Every hedge should be evaluated annually to decide on its management, says Mr Fiennes.

“If you do trim annually, tip rather than flail. That starts to create a shape. By just tipping you save steel on flails, and diesel because it is less intense work. But cutting fewer miles will also save you diesel.”

At Holkham, all hedges are abutted against a 6m margin which minimises that risk, Mr Fiennes says. Leaving space for flower-rich margins to develop is very important for wildlife, especially pollinators.

Fruit only develops on last year’s growth, he adds. “When you’re taking 2cm off the tip of every branch you will still have fruit under that. In cold snaps like we had in February you will have birds feeding off food sources that historically have never been there.”

A new hedge in flower

A variety of species at different stages will attract the most wildlife © Nigel Adams

Where hedges are to be left untrimmed, he suggests leaving them for five years rather than three, and then cutting back to four-year-old wood, then leaving it again. “But don’t do the whole farm like this – don’t block-manage your hedges.”

All hedges need managing through their lifecycle, Mr Adams points out. He has developed a 10-point scale ranging from an over-managed, heavily over-trimmed hedge with gaps and gnarled or rotting stems to a neglected hedge that has developed into a line of trees.

“A lot of farmers have forgotten how to read a hedge to see where it is in its lifecycle,” he says.

Having hedges at different stages and managed in different ways helps create diversity, to the benefit of wildlife, Mr Fiennes suggests.

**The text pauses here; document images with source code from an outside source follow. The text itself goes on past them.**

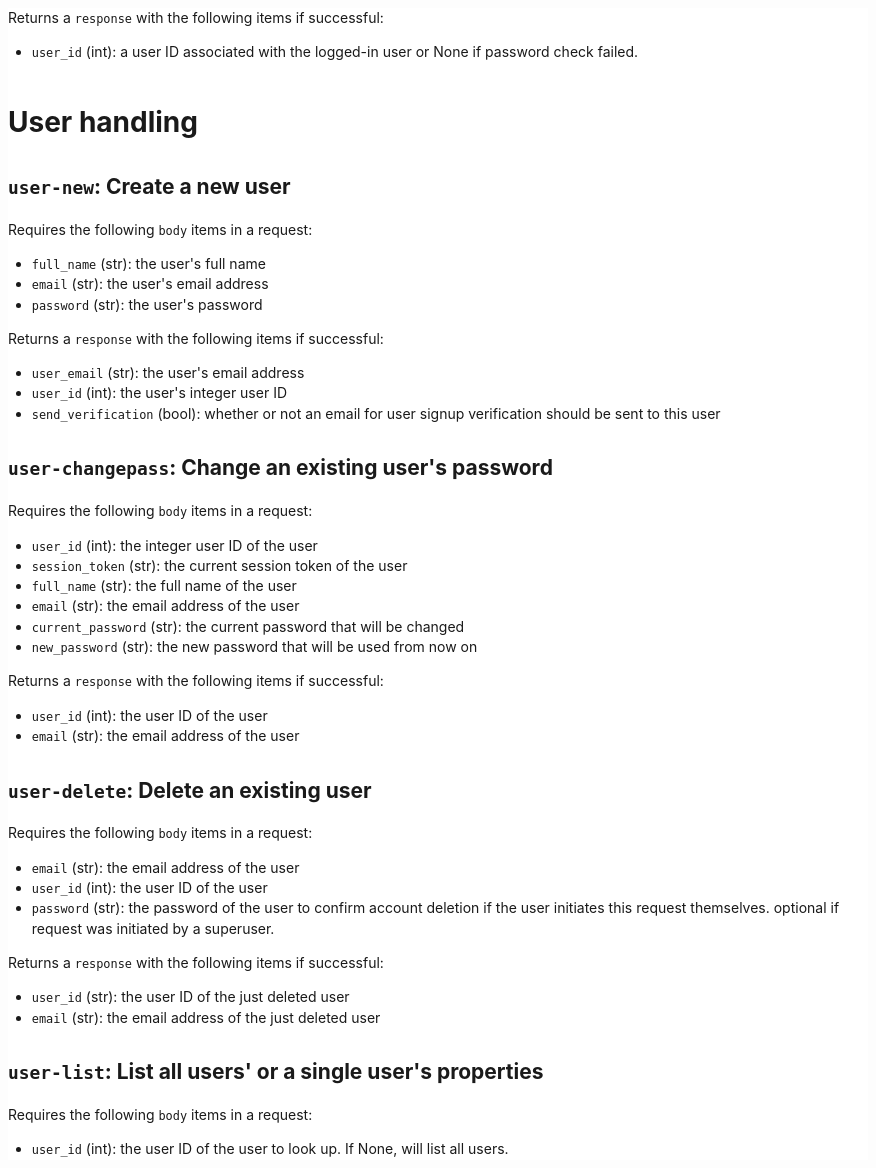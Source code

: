 Returns a `response` with the following items if successful:
- `user_id` (int): a user ID associated with the logged-in user or None if
  password check failed.


# User handling

## `user-new`: Create a new user

Requires the following `body` items in a request:
- `full_name` (str): the user's full name
- `email` (str): the user's email address
- `password` (str): the user's password

Returns a `response` with the following items if successful:
- `user_email` (str): the user's email address
- `user_id` (int): the user's integer user ID
- `send_verification` (bool): whether or not an email for user signup
  verification should be sent to this user

## `user-changepass`: Change an existing user's password

Requires the following `body` items in a request:
- `user_id` (int): the integer user ID of the user
- `session_token` (str): the current session token of the user
- `full_name` (str): the full name of the user
- `email` (str): the email address of the user
- `current_password` (str): the current password that will be changed
- `new_password` (str): the new password that will be used from now on

Returns a `response` with the following items if successful:
- `user_id` (int): the user ID of the user
- `email` (str): the email address of the user

## `user-delete`: Delete an existing user

Requires the following `body` items in a request:
- `email` (str): the email address of the user
- `user_id` (int): the user ID of the user
- `password` (str): the password of the user to confirm account deletion if the
  user initiates this request themselves. optional if request was initiated by a
  superuser.

Returns a `response` with the following items if successful:
- `user_id` (str): the user ID of the just deleted user
- `email` (str): the email address of the just deleted user

## `user-list`: List all users' or a single user's properties

Requires the following `body` items in a request:
- `user_id` (int): the user ID of the user to look up. If None, will list all
  users.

“Yellowhammers, for example, prefer hedges that are about 3.5m tall, whereas nightingales want a hedge 4.5m tall and 3-4m wide. Bullfinches and long-tail tits like thick, dense hedges and brambles.”

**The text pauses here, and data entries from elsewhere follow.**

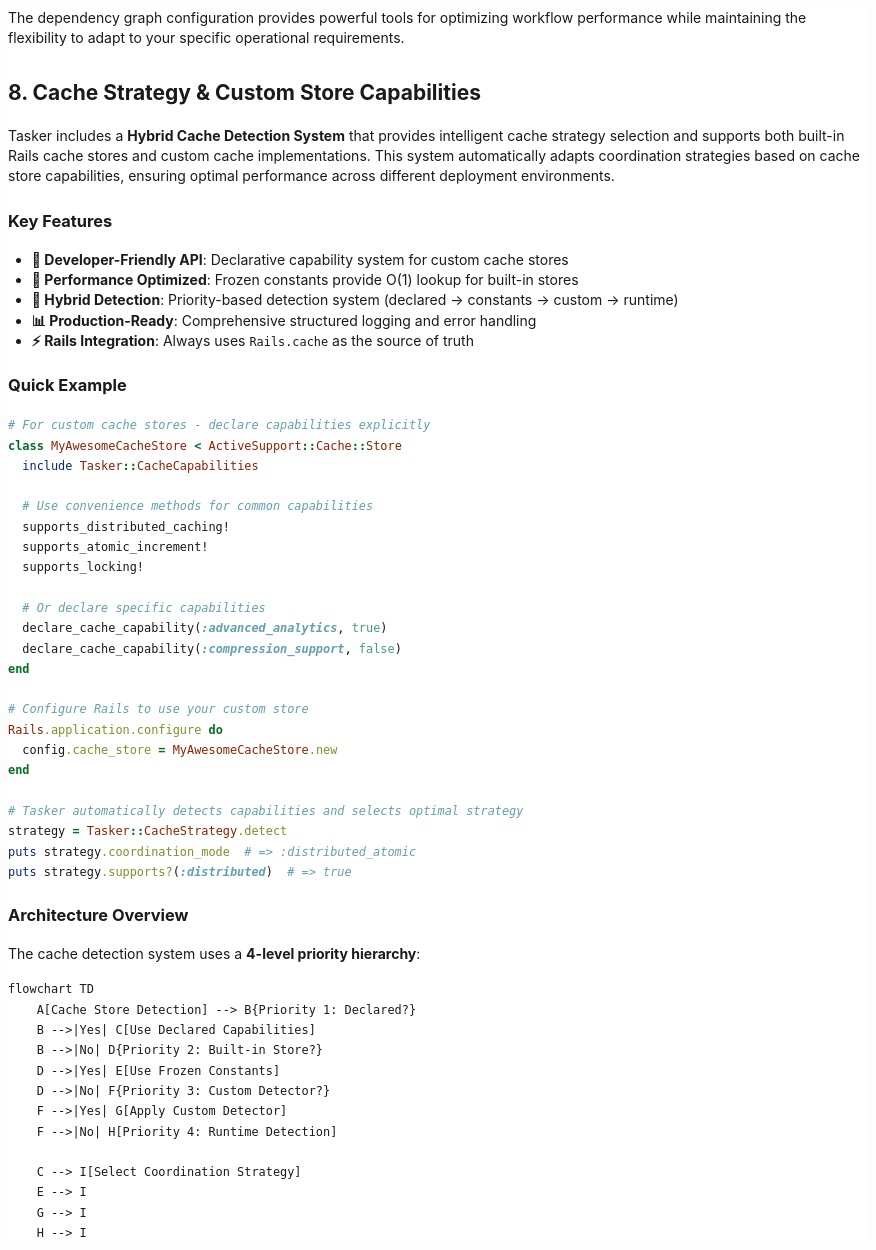 The dependency graph configuration provides powerful tools for optimizing workflow performance while maintaining the flexibility to adapt to your specific operational requirements.

## 8. Cache Strategy & Custom Store Capabilities

Tasker includes a **Hybrid Cache Detection System** that provides intelligent cache strategy selection and supports both built-in Rails cache stores and custom cache implementations. This system automatically adapts coordination strategies based on cache store capabilities, ensuring optimal performance across different deployment environments.

### Key Features

- **🎯 Developer-Friendly API**: Declarative capability system for custom cache stores
- **🚀 Performance Optimized**: Frozen constants provide O(1) lookup for built-in stores
- **🔄 Hybrid Detection**: Priority-based detection system (declared → constants → custom → runtime)
- **📊 Production-Ready**: Comprehensive structured logging and error handling
- **⚡ Rails Integration**: Always uses `Rails.cache` as the source of truth

### Quick Example

```ruby
# For custom cache stores - declare capabilities explicitly
class MyAwesomeCacheStore < ActiveSupport::Cache::Store
  include Tasker::CacheCapabilities

  # Use convenience methods for common capabilities
  supports_distributed_caching!
  supports_atomic_increment!
  supports_locking!

  # Or declare specific capabilities
  declare_cache_capability(:advanced_analytics, true)
  declare_cache_capability(:compression_support, false)
end

# Configure Rails to use your custom store
Rails.application.configure do
  config.cache_store = MyAwesomeCacheStore.new
end

# Tasker automatically detects capabilities and selects optimal strategy
strategy = Tasker::CacheStrategy.detect
puts strategy.coordination_mode  # => :distributed_atomic
puts strategy.supports?(:distributed)  # => true
```

### Architecture Overview

The cache detection system uses a **4-level priority hierarchy**:

```mermaid
flowchart TD
    A[Cache Store Detection] --> B{Priority 1: Declared?}
    B -->|Yes| C[Use Declared Capabilities]
    B -->|No| D{Priority 2: Built-in Store?}
    D -->|Yes| E[Use Frozen Constants]
    D -->|No| F{Priority 3: Custom Detector?}
    F -->|Yes| G[Apply Custom Detector]
    F -->|No| H[Priority 4: Runtime Detection]

    C --> I[Select Coordination Strategy]
    E --> I
    G --> I
    H --> I

```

3. How to rejuvenate a hedge

All hedges ultimately will need rejuvenating, Mr Adams says. “Every hedge on a farm should be rejuvenated at least once in the farmer’s lifetime.”

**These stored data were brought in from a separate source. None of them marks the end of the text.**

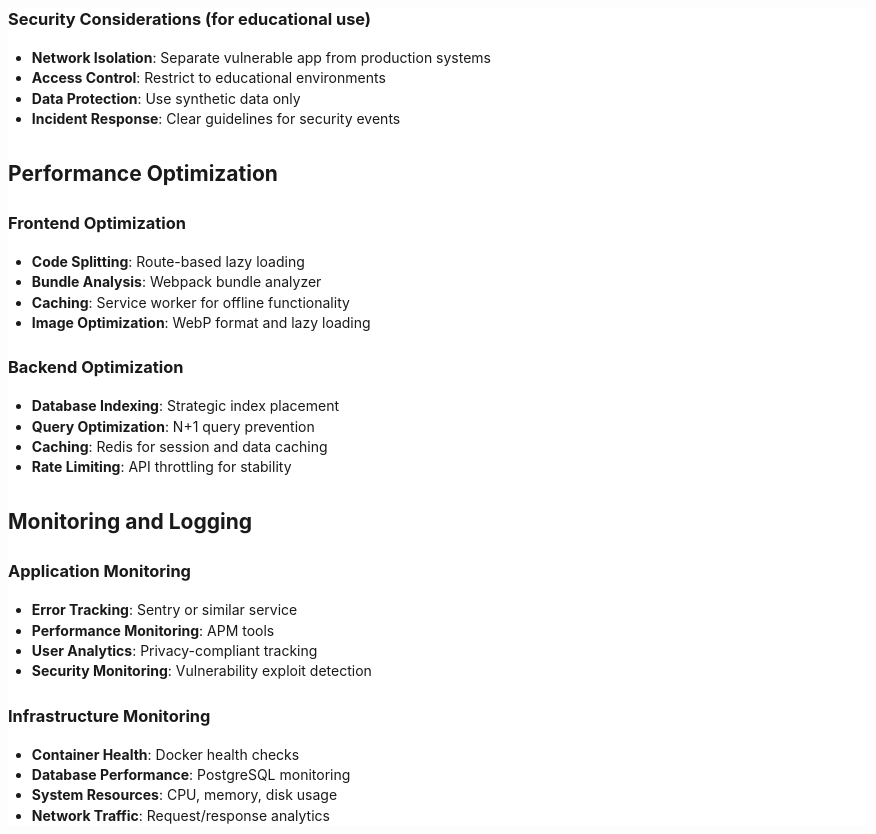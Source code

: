 ### Security Considerations (for educational use)
- **Network Isolation**: Separate vulnerable app from production systems
- **Access Control**: Restrict to educational environments
- **Data Protection**: Use synthetic data only
- **Incident Response**: Clear guidelines for security events

## Performance Optimization

### Frontend Optimization
- **Code Splitting**: Route-based lazy loading
- **Bundle Analysis**: Webpack bundle analyzer
- **Caching**: Service worker for offline functionality
- **Image Optimization**: WebP format and lazy loading

### Backend Optimization
- **Database Indexing**: Strategic index placement
- **Query Optimization**: N+1 query prevention
- **Caching**: Redis for session and data caching
- **Rate Limiting**: API throttling for stability

## Monitoring and Logging

### Application Monitoring
- **Error Tracking**: Sentry or similar service
- **Performance Monitoring**: APM tools
- **User Analytics**: Privacy-compliant tracking
- **Security Monitoring**: Vulnerability exploit detection

### Infrastructure Monitoring
- **Container Health**: Docker health checks
- **Database Performance**: PostgreSQL monitoring
- **System Resources**: CPU, memory, disk usage
- **Network Traffic**: Request/response analytics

Rejuvenation usually involves coppicing or laying.

Coppiced hedge cut close to ground level

Coppicing can be used to rejuvenate a failing hedge © Nigel Adams

Coppicing removes the hedge down to a stump, usually by chainsaw to about 5-10cm height. “It’s cheap, and the only way of rejuvenating a dying hedge,” he says. “It allows you to replant the gaps and build up any bank, but make sure the regrowth isn’t eaten by rabbits, hares and deer.”

It also potentially provides logs or fuel for wood chip biomass boilers.

Hedge laying is more specialist and expensive. There are a number of different styles, but all involve cutting the stem to allow the branch to be placed at a slant or even along the ground.

The cut needs to be deep enough to allow the stem to lay, but with enough wood remaining to allow sap to draw up through the stem to keep the plant alive and encourage new growth.

Hedge laid at a 45 degree angle with binding along the top

Laying hedges is more costly but encourages growth and provides a stock-proof barrier © Nigel Adams

A traditional “Midland Bullock” style is laid at a 45deg angle with stakes driven in a line down the middle of the hedge, and then bound along the top with hazel or willow.

An alternative cheaper-style conservation laying was developed by Mr Adams. “It’s ideal between two fences. It doesn’t use stakes and binding as you weave the hedge tightly together, and costs about half the price of a traditional method, which usually costs around £15-£20/m in the South East.”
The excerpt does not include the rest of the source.